- **YOUR INSTRUCTIONS**
Read the entries below and pull out each line with the string "configuring".

- **INFORMATION SHOWN**
+---+

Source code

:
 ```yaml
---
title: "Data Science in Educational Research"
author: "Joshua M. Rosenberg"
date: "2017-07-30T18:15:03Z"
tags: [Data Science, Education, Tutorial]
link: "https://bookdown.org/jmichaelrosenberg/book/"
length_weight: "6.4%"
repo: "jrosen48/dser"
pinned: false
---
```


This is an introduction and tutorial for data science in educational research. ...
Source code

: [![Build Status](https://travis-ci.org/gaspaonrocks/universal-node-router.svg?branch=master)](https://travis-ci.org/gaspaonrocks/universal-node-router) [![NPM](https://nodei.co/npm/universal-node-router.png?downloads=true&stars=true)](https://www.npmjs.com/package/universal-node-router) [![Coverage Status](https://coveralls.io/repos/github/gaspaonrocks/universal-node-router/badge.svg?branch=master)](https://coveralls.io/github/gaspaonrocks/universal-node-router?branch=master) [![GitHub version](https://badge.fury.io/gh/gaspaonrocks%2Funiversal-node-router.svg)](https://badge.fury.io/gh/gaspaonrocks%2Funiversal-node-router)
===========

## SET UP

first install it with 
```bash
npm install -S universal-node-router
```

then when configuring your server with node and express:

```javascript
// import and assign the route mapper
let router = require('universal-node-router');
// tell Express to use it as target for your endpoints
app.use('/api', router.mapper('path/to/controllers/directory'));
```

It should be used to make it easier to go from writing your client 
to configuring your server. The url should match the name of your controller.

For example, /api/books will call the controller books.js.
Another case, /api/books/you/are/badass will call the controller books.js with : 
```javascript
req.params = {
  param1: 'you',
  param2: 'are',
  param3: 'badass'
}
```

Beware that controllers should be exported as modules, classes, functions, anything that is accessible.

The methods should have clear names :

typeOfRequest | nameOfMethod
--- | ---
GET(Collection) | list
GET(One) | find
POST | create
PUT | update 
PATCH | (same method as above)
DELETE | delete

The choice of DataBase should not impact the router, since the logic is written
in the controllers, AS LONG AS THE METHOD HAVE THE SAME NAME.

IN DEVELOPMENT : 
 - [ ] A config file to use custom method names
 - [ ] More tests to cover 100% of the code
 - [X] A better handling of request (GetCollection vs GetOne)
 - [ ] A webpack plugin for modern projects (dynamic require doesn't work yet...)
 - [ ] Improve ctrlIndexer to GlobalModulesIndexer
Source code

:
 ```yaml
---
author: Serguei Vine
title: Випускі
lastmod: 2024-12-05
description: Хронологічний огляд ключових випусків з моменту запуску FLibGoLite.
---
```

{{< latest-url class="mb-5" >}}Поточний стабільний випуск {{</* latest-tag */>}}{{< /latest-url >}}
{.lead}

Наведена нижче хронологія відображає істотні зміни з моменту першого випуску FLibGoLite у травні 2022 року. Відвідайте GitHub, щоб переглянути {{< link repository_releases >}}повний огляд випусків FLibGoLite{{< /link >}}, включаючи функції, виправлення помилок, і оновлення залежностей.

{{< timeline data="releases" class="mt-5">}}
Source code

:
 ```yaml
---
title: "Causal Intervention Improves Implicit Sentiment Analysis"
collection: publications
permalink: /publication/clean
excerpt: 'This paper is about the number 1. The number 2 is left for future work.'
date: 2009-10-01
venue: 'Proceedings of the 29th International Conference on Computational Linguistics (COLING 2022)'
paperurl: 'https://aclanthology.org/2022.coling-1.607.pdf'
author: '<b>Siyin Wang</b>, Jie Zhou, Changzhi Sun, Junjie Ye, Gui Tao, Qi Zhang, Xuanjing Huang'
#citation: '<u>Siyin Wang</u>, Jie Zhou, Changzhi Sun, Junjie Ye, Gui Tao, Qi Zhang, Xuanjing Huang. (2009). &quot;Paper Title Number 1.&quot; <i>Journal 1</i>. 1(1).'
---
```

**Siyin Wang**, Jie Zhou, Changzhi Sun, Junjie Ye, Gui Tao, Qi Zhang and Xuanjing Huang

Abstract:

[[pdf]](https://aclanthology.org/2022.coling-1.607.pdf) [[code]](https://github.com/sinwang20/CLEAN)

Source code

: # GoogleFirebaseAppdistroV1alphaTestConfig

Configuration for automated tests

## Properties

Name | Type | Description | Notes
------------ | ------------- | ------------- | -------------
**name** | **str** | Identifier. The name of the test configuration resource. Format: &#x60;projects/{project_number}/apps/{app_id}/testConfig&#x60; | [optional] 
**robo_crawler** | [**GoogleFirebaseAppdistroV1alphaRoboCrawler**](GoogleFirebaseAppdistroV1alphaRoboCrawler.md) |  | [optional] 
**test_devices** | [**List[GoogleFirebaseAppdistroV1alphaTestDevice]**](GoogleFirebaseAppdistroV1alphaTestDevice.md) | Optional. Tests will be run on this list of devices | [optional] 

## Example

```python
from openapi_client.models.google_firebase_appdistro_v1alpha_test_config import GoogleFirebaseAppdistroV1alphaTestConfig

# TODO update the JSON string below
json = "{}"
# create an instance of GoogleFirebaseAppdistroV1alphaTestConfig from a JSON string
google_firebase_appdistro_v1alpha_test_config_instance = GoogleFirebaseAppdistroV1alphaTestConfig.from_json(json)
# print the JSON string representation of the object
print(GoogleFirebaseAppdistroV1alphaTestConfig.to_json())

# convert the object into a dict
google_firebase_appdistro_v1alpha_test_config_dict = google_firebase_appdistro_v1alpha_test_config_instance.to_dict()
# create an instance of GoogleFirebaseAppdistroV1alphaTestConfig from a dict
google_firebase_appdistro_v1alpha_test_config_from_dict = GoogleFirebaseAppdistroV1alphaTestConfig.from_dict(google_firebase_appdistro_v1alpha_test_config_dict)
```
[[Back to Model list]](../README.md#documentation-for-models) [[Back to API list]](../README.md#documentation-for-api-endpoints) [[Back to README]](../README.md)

+---+

- **REPLY**
then when configuring your server with node and express:
to configuring your server. The url should match the name of your controller.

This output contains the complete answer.